Creating a Script to Submit De novo to LIRED
Now we want to generate a script that will call Dock to run the input file we just generated. Why do we need to make a script instead of submitting it directly to Dock? Denovo calculations take a good amount of time and can get very computationally expensive, thus we will want to submit it to a cluster using qsub. Generate a script with the following inside it:
#!/bin/bash #PBS -l walltime=48:00:00 #PBS -l nodes=1:ppn=24 #PBS -q long #PBS -N 1BJU.denovo #PBS -V /gpfs/home/guest43/local/dock.6.7_2015-02-17.denovo_paper.2016.05.04/bin/dock6 -i 1BJU.denovo_mg.in -o 1BJU.denovo_mg.out
Submit this to the queue by typing:
qsub <script_name>
Monitor the output file to see which anchor/layer the calculation is at. Run this calculation from your 010.denovo directory.
Viewing Your Results
After the calculation has (successfully) finished, you should have in your directory a large amount of new files.
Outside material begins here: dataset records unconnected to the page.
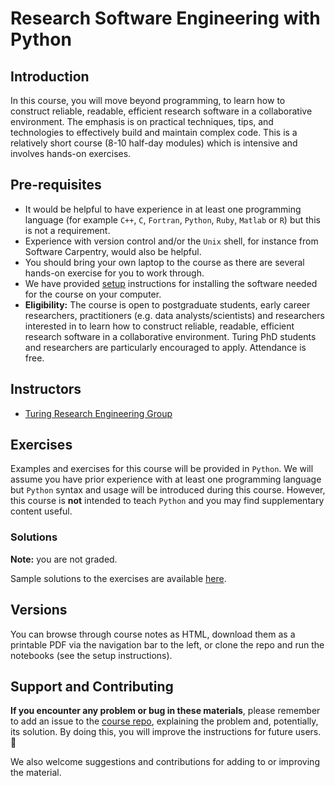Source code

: # Research Software Engineering with Python

## Introduction

In this course, you will move beyond programming, to learn how to construct reliable, readable, efficient research software in a collaborative environment.
The emphasis is on practical techniques, tips, and technologies to effectively build and maintain complex code.
This is a relatively short course (8-10 half-day modules) which is intensive and involves hands-on exercises.

## Pre-requisites

- It would be helpful to have experience in at least one programming language (for example `C++`, `C`, `Fortran`, `Python`, `Ruby`, `Matlab` or `R`) but this is not a requirement.
- Experience with version control and/or the `Unix` shell, for instance from Software Carpentry, would also be helpful.
- You should bring your own laptop to the course as there are several hands-on exercise for you to work through.
- We have provided [setup](course_prerequisites/index.md) instructions for installing the software needed for the course on your computer.
- **Eligibility:** The course is open to postgraduate students, early career researchers, practitioners (e.g. data analysts/scientists) and researchers interested in to learn how to construct reliable, readable, efficient research software in a collaborative environment. Turing PhD students and researchers are particularly encouraged to apply. Attendance is free.

## Instructors

- [Turing Research Engineering Group](https://www.turing.ac.uk/research/research-engineering)

## Exercises

Examples and exercises for this course will be provided in `Python`.
We will assume you have prior experience with at least one programming language but `Python` syntax and usage will be introduced during this course.
However, this course is **not** intended to teach `Python` and you may find supplementary content useful.

### Solutions

**Note:** you are not graded.

Sample solutions to the exercises are available [here](solutions/index.md).

## Versions

You can browse through course notes as HTML, download them as a printable PDF via the navigation bar to the left, or clone the repo and run the notebooks (see the setup instructions).

## Support and Contributing

**If you encounter any problem or bug in these materials**, please remember to add an issue to the [course repo](https://github.com/alan-turing-institute/rse-course), explaining the problem and, potentially, its solution.
By doing this, you will improve the instructions for future users. 🎉

We also welcome suggestions and contributions for adding to or improving the material.
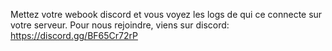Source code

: Mettez votre webook discord et vous voyez les logs de qui ce connecte sur votre serveur. 
Pour nous rejoindre, viens sur discord: https://discord.gg/BF65Cr72rP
These files take the form 1BJU.final_anchor_*.prune_dump_layer_*.mol2 and 1BJU.final_anchor_*.root_layer_*.mol2. For each anchor, you will have a number of both of these files equal to the number of molecules per layer you specified in the input file. Additionally, you will have an output file (which, of course, should be checked for errors), and a file named 1BJU.final.denovo_build.mol2 -- this is your final output file containing all of the constructed and scored molecules. We are going to open this in Chimera using ViewDock.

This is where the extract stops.